İnsan oğullarının artık yaylalara çıkmaya başladığı aylarda Yalın ve Aylın da ’’ Yahu kış mevsimi boyunca domuz yutmaktan içimiz dışımıza çıktı. Biraz da taze koyun, taze sığır, dana yutalım. Midemize biraz helal lokma girsin’’ düşüncesiyle yaylaya çıktılar.
Yaylada Yalın ve Aylın ilk kez birbirlerini gördüler. Yalın hemen sokuldu Aylın’a ve başladı tıslamaya:
Duruşun andırır asil soyunu
Hisar, Kuruçeşme, sahil boylu mu?
Arnavutköylü mü Ortaköylü mü?
Kız sen İstanbul’un neresindensin?
Aylın ters ters baktı Yalın’a
-Salak şey. İstanbullu olduğumu da nereden çıkardın? Ben Balıkesir- Bandırmalıyım bi kerem.
Yalın sırıttı.
- Balıkesir- Bandırma, kız sen beni kandırma. Tıss tıss tısss.
Aylın sinirlenmişti.
-Hıhhh boyuna posuna bakmadan bir de kızlara asılmaz mı? G.tümün kenarı.
Gerçekten de Yalın’ın boyu sadece beş metre iken Aylın’ın boyu altı metreyi geçiyordu. Çünkü yılanlar aleminde pitonlar her zaman anakondalardan daha uzun olurlardı.
Yalın hiç oralı olmadı.
-Kızım sen hiç duymadın mı? Önemli olan boyu değil işlevidir. Hem ben senden daha kalın ve ağırım n’aabeeer.
Bu da doğruydu. Anakondalar pitonlardan daha kısa olsalar da onlardan daha kalın ve ağır olurlardı hep.

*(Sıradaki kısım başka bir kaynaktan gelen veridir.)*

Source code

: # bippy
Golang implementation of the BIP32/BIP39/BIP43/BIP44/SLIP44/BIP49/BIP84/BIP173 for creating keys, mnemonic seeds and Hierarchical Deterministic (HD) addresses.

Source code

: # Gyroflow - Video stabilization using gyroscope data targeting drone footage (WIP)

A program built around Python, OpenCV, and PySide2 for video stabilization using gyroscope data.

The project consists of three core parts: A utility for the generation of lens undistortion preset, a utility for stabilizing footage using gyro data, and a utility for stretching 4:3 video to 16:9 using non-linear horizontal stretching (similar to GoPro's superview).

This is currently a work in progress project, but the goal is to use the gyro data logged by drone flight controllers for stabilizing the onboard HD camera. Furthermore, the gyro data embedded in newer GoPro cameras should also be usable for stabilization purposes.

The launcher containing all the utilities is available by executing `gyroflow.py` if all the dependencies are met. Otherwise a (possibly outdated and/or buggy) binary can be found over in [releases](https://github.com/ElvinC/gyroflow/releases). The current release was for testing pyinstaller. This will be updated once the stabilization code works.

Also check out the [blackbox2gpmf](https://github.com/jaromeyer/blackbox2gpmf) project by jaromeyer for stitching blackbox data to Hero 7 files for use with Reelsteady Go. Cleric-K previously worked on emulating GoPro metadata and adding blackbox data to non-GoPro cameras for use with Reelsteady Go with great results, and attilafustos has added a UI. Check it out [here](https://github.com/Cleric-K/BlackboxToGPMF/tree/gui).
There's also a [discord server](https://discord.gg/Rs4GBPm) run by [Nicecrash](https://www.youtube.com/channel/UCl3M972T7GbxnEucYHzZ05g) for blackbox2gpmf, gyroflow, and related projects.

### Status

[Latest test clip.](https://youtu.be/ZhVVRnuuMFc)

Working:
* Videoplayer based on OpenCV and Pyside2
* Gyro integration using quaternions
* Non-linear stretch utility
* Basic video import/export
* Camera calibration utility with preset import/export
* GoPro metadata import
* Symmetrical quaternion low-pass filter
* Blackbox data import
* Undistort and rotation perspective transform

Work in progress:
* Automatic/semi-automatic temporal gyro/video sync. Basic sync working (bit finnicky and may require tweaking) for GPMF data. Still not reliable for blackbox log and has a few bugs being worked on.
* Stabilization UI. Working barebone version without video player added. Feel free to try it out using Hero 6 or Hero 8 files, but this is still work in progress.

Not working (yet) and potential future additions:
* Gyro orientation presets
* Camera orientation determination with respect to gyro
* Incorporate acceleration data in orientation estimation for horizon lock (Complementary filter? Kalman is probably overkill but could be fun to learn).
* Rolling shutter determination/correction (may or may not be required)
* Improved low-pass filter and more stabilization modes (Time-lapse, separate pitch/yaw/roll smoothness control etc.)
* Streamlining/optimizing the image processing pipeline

Aylın bir kez daha süzdü Yalın’ı. Aslında hiç de fena bir yılana benzemiyordu. Hatta yılanlar soğuk hayvanlar olmakla birlikte kanı ısınmaya başlamıştı bu esprili ve yakışıklı delikanlıya. ’’ Siz böyle her gördüğünüz kıza asılır mısınız?’’ diye sordu. Yalın bütün samimiyetiyle yemin etti:
-Manda yutup testere çıkarayım ki hayatımda ilk kez bir kıza karşı yüreğimde bir şeyler hissediyorum. Ben öyle Don Juan denilen yılan gibi her önüne gelen kıza tıslayan biri asla değilim.
Manda yutup testere çıkarmak yılanlar alemindeki en büyük yemin olsa da Aylın pek inanmış görünmüyordu.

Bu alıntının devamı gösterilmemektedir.